Expert view: Ben Nduva, Head of energy and infrastructure, Ordnance Survey

Can location data help tackle the multi-billion pound bad debt problem?

For years, utility companies have reported losing millions of pounds through non-payment of bills.

Latest figures from Ofgem, Ofwat and the Consumer Council for Water reveal that the cost of this debt in the UK is now over £2 billion.

The problem doesn’t seem to be improving, but location data has the potential to help utility companies tackle it.
Accurate and up-to-date location data is helping to build a “digital twin” of Great Britain.

Within the digital twin you can start to integrate other information about demographics, property type, economics and other local factors that could be important to customer management.

By adding the spatial element to what you already know about your bad debtors, you can start to analyse patterns and identify correlating contributing factors.

A customer address is more useful when given an X-Y co-ordinate, or a geospatial location. This could help identify locations where risk may be building – such as areas where council tax is going up, and where there are challenges to the health of the local economy such as reductions in employment opportunities. Location data can also help identify areas of deprivation.

If you know the exact location of bad debtors, you can start to analyse property risk factors in the same way that credit risk is done against the account holder.

For example, you could see if there are trends linked to housing stock. Detailed property-level data can tell you a property’s type, size, age and construction materials. These may be predictors of energy use that, when coupled with other data, may be predictors of bad debt risk.

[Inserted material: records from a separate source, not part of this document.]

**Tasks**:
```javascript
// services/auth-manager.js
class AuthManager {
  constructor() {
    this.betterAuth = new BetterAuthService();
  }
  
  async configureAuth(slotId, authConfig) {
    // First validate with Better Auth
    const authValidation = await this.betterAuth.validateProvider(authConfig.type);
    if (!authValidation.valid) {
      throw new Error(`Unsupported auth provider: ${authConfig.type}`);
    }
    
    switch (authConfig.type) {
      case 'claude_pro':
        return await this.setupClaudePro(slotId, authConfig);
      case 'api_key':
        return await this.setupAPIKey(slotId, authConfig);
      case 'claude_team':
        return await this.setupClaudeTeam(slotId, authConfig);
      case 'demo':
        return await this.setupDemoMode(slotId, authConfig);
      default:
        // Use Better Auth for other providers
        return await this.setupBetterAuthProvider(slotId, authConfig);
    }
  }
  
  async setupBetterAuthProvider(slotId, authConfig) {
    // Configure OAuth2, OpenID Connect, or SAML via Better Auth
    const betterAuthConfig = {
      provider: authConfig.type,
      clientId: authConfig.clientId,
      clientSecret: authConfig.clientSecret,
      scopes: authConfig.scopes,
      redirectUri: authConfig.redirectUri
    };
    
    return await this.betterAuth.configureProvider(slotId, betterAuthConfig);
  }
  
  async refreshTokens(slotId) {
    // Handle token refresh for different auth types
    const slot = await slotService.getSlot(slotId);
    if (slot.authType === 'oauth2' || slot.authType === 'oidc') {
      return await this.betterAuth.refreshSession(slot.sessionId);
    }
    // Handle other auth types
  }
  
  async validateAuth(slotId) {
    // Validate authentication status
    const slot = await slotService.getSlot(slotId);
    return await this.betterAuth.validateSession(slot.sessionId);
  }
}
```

Then you could start targeted measures, perhaps sending field staff out to read meters in the areas where the risk of bad debt increasing is higher (and with location data you can optimise your route plan to send them out).

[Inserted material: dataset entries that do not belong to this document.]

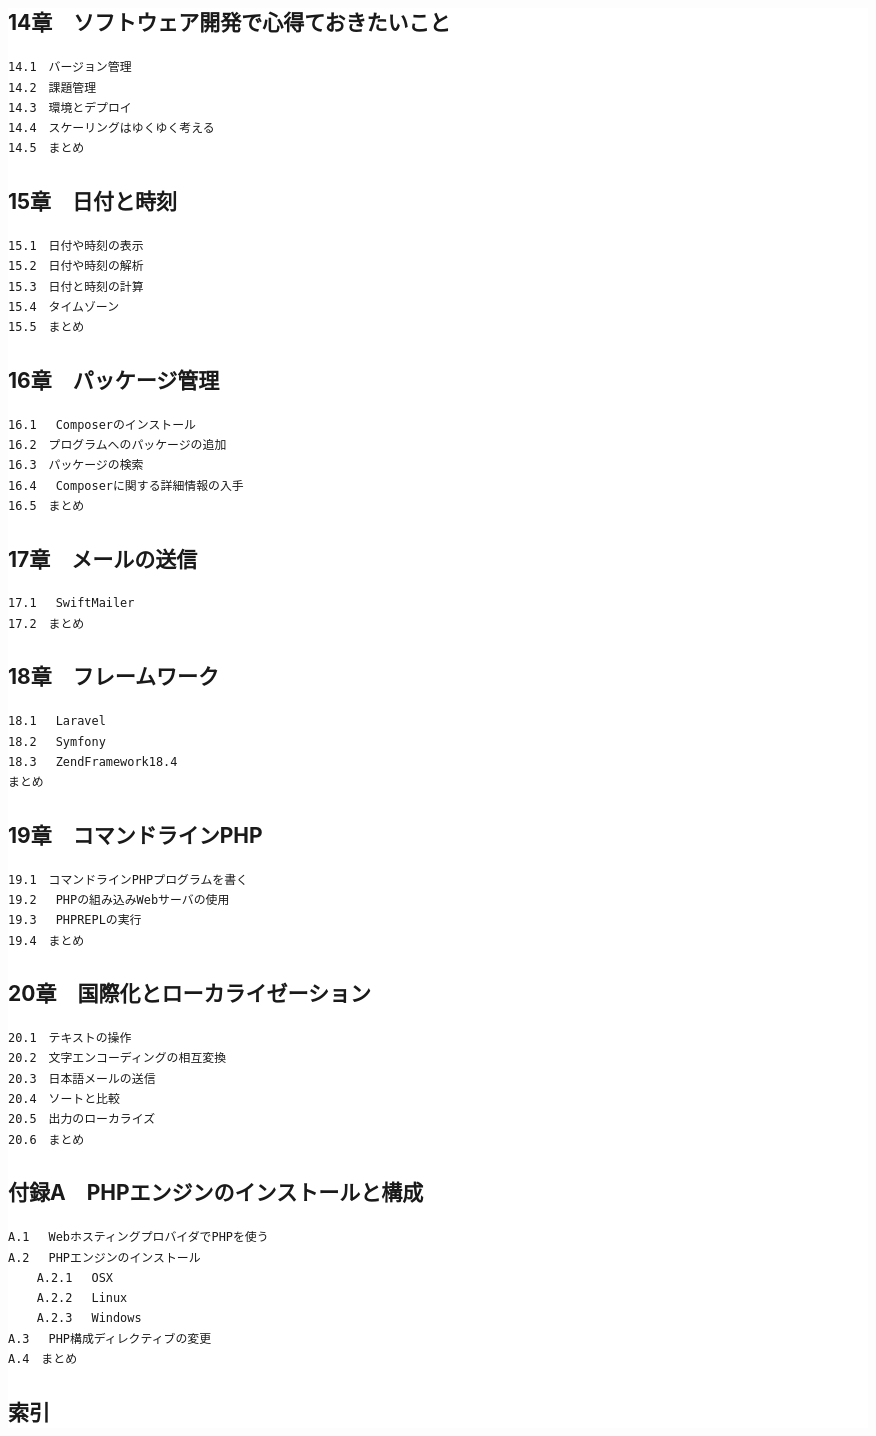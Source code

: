 ## 14章　ソフトウェア開発で心得ておきたいこと
    14.1　バージョン管理
    14.2　課題管理
    14.3　環境とデプロイ
    14.4　スケーリングはゆくゆく考える
    14.5　まとめ

## 15章　日付と時刻
    15.1　日付や時刻の表示
    15.2　日付や時刻の解析
    15.3　日付と時刻の計算
    15.4　タイムゾーン
    15.5　まとめ

## 16章　パッケージ管理
    16.1　 Composerのインストール
    16.2　プログラムへのパッケージの追加
    16.3　パッケージの検索
    16.4　 Composerに関する詳細情報の入手
    16.5　まとめ

## 17章　メールの送信
    17.1　 SwiftMailer
    17.2　まとめ

## 18章　フレームワーク
    18.1　 Laravel
    18.2　 Symfony
    18.3　 ZendFramework18.4
    まとめ

## 19章　コマンドラインPHP
    19.1　コマンドラインPHPプログラムを書く
    19.2　 PHPの組み込みWebサーバの使用
    19.3　 PHPREPLの実行
    19.4　まとめ

## 20章　国際化とローカライゼーション
    20.1　テキストの操作
    20.2　文字エンコーディングの相互変換
    20.3　日本語メールの送信
    20.4　ソートと比較
    20.5　出力のローカライズ
    20.6　まとめ

## 付録A　PHPエンジンのインストールと構成
    A.1　 WebホスティングプロバイダでPHPを使う
    A.2　 PHPエンジンのインストール
        A.2.1　 OSX
        A.2.2　 Linux
        A.2.3　 Windows
    A.3　 PHP構成ディレクティブの変更
    A.4　まとめ
## 索引
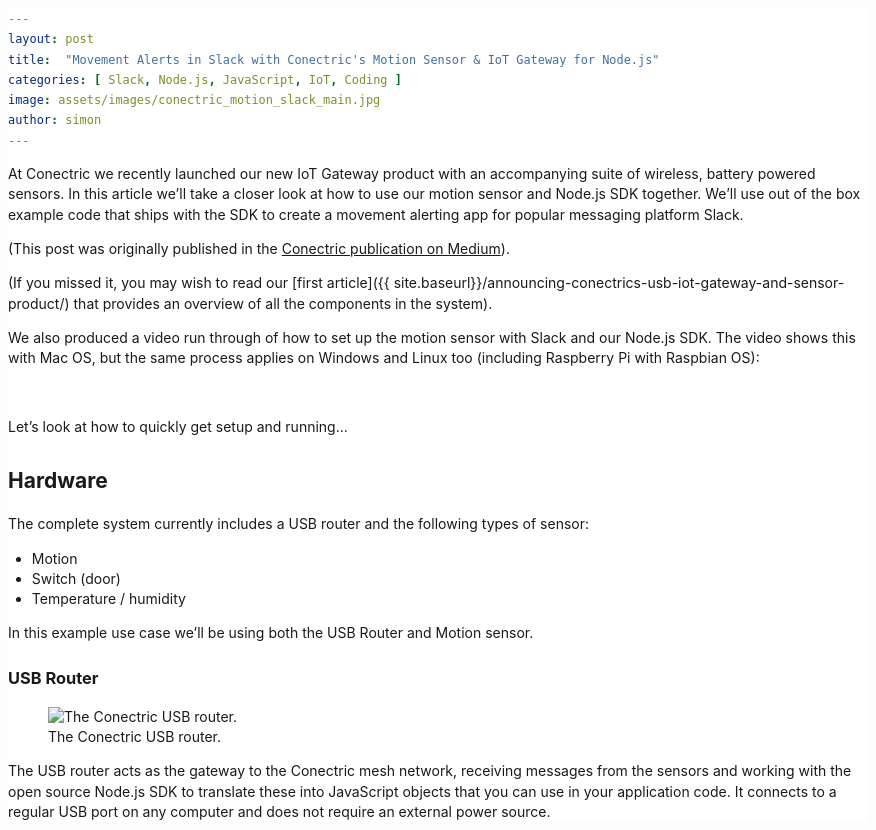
 ```yaml
---
layout: post
title:  "Movement Alerts in Slack with Conectric's Motion Sensor & IoT Gateway for Node.js"
categories: [ Slack, Node.js, JavaScript, IoT, Coding ]
image: assets/images/conectric_motion_slack_main.jpg
author: simon
---
```

At Conectric we recently launched our new IoT Gateway product with an accompanying suite of wireless, battery powered sensors. In this article we’ll take a closer look at how to use our motion sensor and Node.js SDK together. We’ll use out of the box example code that ships with the SDK to create a movement alerting app for popular messaging platform Slack.

(This post was originally published in the [Conectric publication on Medium](https://medium.com/conectric-networks)).

(If you missed it, you may wish to read our [first article]({{ site.baseurl}}/announcing-conectrics-usb-iot-gateway-and-sensor-product/) that provides an overview of all the components in the system).

We also produced a video run through of how to set up the motion sensor with Slack and our Node.js SDK. The video shows this with Mac OS, but the same process applies on Windows and Linux too (including Raspberry Pi with Raspbian OS):

<div class="embed-responsive embed-responsive-16by9">
  <iframe class="embed-responsive-item" src="https://www.youtube.com/embed/-Y-HHBAmI58" allowfullscreen></iframe>
</div><br/>

Let’s look at how to quickly get setup and running...

## Hardware

The complete system currently includes a USB router and the following types of sensor:

* Motion
* Switch (door)
* Temperature / humidity

In this example use case we’ll be using both the USB Router and Motion sensor.

### USB Router

<figure class="figure">
  <img src="{{ site.baseurl }}/assets/images/conectric_motion_slack_router.jpg" class="figure-img img-fluid" alt="The Conectric USB router.">
  <figcaption class="figure-caption text-center">The Conectric USB router.</figcaption>
</figure>

The USB router acts as the gateway to the Conectric mesh network, receiving messages from the sensors and working with the open source Node.js SDK to translate these into JavaScript objects that you can use in your application code. It connects to a regular USB port on any computer and does not require an external power source.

Or you could look at treating the problem not the symptoms. For example, you could install a smart meter to help highlight energy use within the household, or insulate the property to increase energy efficiency.

Internal data on bad debt and accurate addressing will help customer onboarding. And when changing utilities, not only can you check credit history on a person, but you can see if the premises they’re moving into may be in an “at-risk” area for bad debts.

The information is at address level and it does not identify individuals, so privacy and data security aren’t compromised.

For many decades Ordnance Survey has been providing detailed location data and services to utilities to help manage assets, customers and other stakeholders. As a government organisation our data underpins significant levels of economic activity across multiple sectors.